Inequalities of all kinds have long been documented as drivers of poor mental health, particularly in a country like the UK where the gap between rich and poor is so wide. A quarter of people experiencing mental health issues also have financial problems, according to the Money and Mental Health Policy Institute, which is three times more than in the general population. People on the lowest incomes, and living in the UK’s most deprived areas, are as much as 10 times more at risk of suicide than their counterparts in the most affluent groups, Samaritans research has shown.
It’s a chicken-or-egg quandary – people in poverty are more vulnerable to mental illness, while those with mental illness are more likely to struggle with money or secure a decent income.
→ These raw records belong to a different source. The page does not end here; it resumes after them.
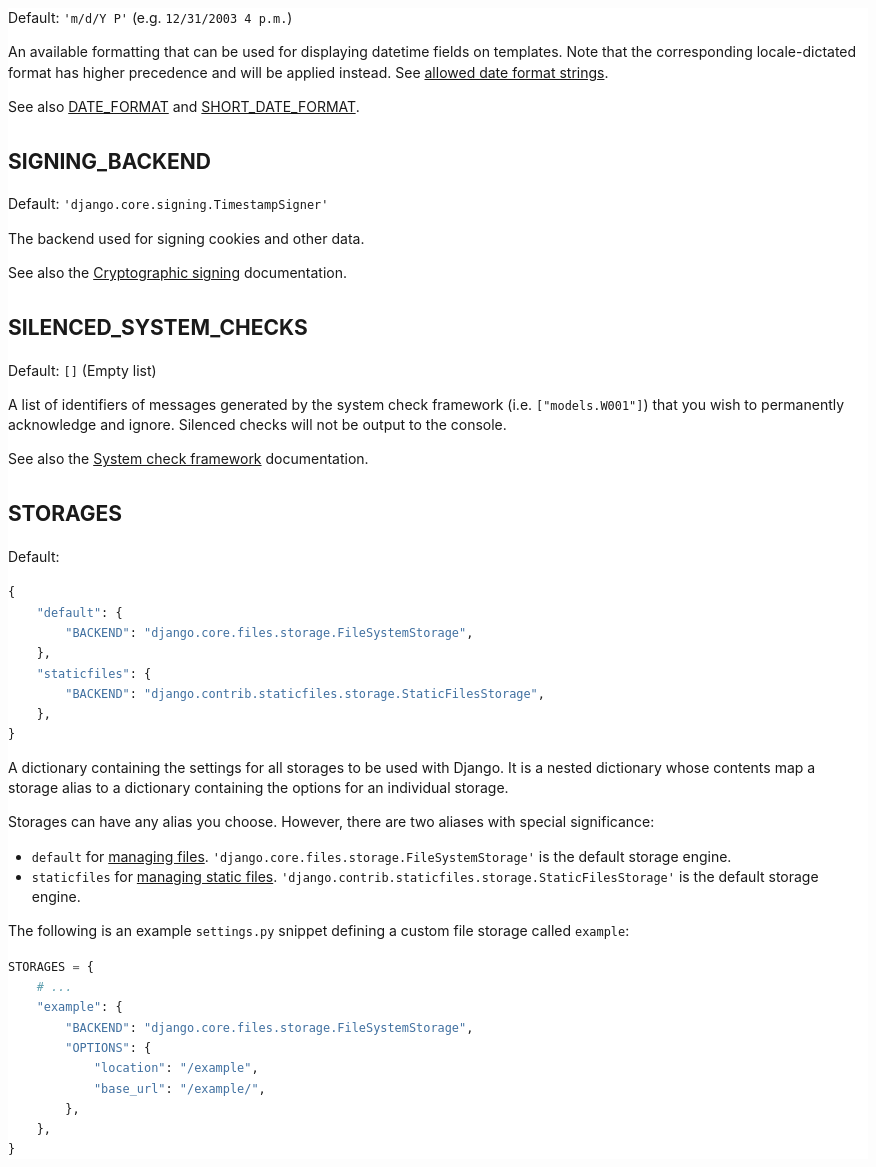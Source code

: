 Default: `'m/d/Y P'` (e.g. `12/31/2003 4 p.m.`)

An available formatting that can be used for displaying datetime fields on templates. Note that the corresponding locale-dictated format has higher precedence and will be applied instead. See [allowed date format strings](../templates/builtins/#std-templatefilter-date).

See also [DATE_FORMAT](#std-setting-DATE_FORMAT) and [SHORT_DATE_FORMAT](#std-setting-SHORT_DATE_FORMAT).

## SIGNING_BACKEND

Default: `'django.core.signing.TimestampSigner'`

The backend used for signing cookies and other data.

See also the [Cryptographic signing](../../topics/signing/) documentation.

## SILENCED_SYSTEM_CHECKS

Default: `[]` (Empty list)

A list of identifiers of messages generated by the system check framework (i.e. `["models.W001"]`) that you wish to permanently acknowledge and ignore. Silenced checks will not be output to the console.

See also the [System check framework](../checks/) documentation.

## STORAGES

Default:

```python
{
    "default": {
        "BACKEND": "django.core.files.storage.FileSystemStorage",
    },
    "staticfiles": {
        "BACKEND": "django.contrib.staticfiles.storage.StaticFilesStorage",
    },
}
```

A dictionary containing the settings for all storages to be used with Django. It is a nested dictionary whose contents map a storage alias to a dictionary containing the options for an individual storage.

Storages can have any alias you choose. However, there are two aliases with special significance:

- `default` for [managing files](../../topics/files/). `'django.core.files.storage.FileSystemStorage'` is the default storage engine.
- `staticfiles` for [managing static files](../contrib/staticfiles/). `'django.contrib.staticfiles.storage.StaticFilesStorage'` is the default storage engine.

The following is an example `settings.py` snippet defining a custom file storage called `example`:

```python
STORAGES = {
    # ...
    "example": {
        "BACKEND": "django.core.files.storage.FileSystemStorage",
        "OPTIONS": {
            "location": "/example",
            "base_url": "/example/",
        },
    },
}
```
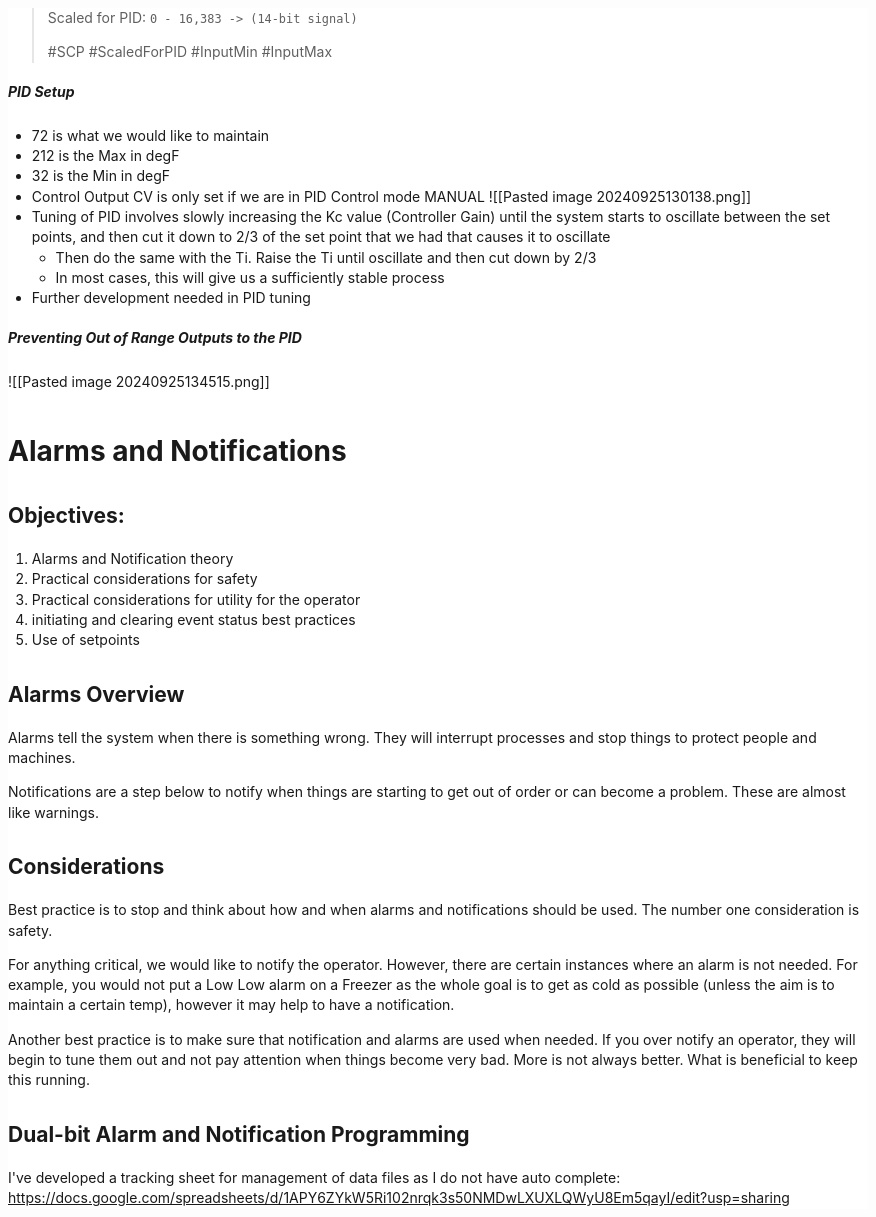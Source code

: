 > 
> Scaled for PID:
> `0 - 16,383 -> (14-bit signal)`
> 
> #SCP #ScaledForPID #InputMin #InputMax 
##### PID Setup
- 72 is what we would like to maintain
- 212 is the Max in degF
- 32 is the Min in degF
- Control Output CV is only set if we are in PID Control mode MANUAL
![[Pasted image 20240925130138.png]]
- Tuning of PID involves slowly increasing the Kc value (Controller Gain) until the system starts to oscillate between the set points, and then cut it down to 2/3 of the set point that we had that causes it to oscillate
	- Then do the same with the Ti. Raise the Ti until oscillate and then cut down by 2/3 
	- In most cases, this will give us a sufficiently stable process
- Further development needed in PID tuning
##### Preventing Out of Range Outputs to the PID
![[Pasted image 20240925134515.png]]
# Alarms and Notifications
## Objectives:
1. Alarms and Notification theory
2. Practical considerations for safety 
3. Practical considerations for utility for the operator
4. initiating and clearing event status best practices
5. Use of setpoints
## Alarms Overview
Alarms tell the system when there is something wrong. They will interrupt processes and stop things to protect people and machines.

Notifications are a step below to notify when things are starting to get out of order or can become a problem. These are almost like warnings.
## Considerations 
Best practice is to stop and think about how and when alarms and notifications should be used. The number one consideration is safety.

For anything critical, we would like to notify the operator. However, there are certain instances where an alarm is not needed. For example, you would not put a Low Low alarm on a Freezer as the whole goal is to get as cold as possible (unless the aim is to maintain a certain temp), however it may help to have a notification. 

Another best practice is to make sure that notification and alarms are used when needed. If you over notify an operator, they will begin to tune them out and not pay attention when things become very bad. More is not always better. What is beneficial to keep this running.
## Dual-bit Alarm and Notification Programming
I've developed a tracking sheet for management of data files as I do not have auto complete: https://docs.google.com/spreadsheets/d/1APY6ZYkW5Ri102nrqk3s50NMDwLXUXLQWyU8Em5qayI/edit?usp=sharing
The cost-of-living crisis has placed unprecedented pressure on the UK’s households, and experts warn it has the makings of a mental health disaster.
“People get stressed and anxious for a purpose,” said Dr David Crepaz‑Keay, head of applied learning for the Mental Health Foundation. “Stress is hardwired into human beings as a response to threat so we can get ourselves out of a dangerous situation, which in itself isn’t a bad thing.”
The current challenge, Crepaz-Keay says, is that when the threat is something like a cost-of-living crisis, or unavoidable bills which demand more money than a person has to give, a person can start to “absorb” the stress for which they have no clear way out and mental health problems develop. This effect is even more acute in 2023 when nearly everyone has had their resources depleted during the pandemic – whether psychological, financial or both.
For those struggling to stay afloat financially, there can barely be time to reflect on one’s mental wellbeing. And the warning signs are easy to miss, Crepaz-Keay says.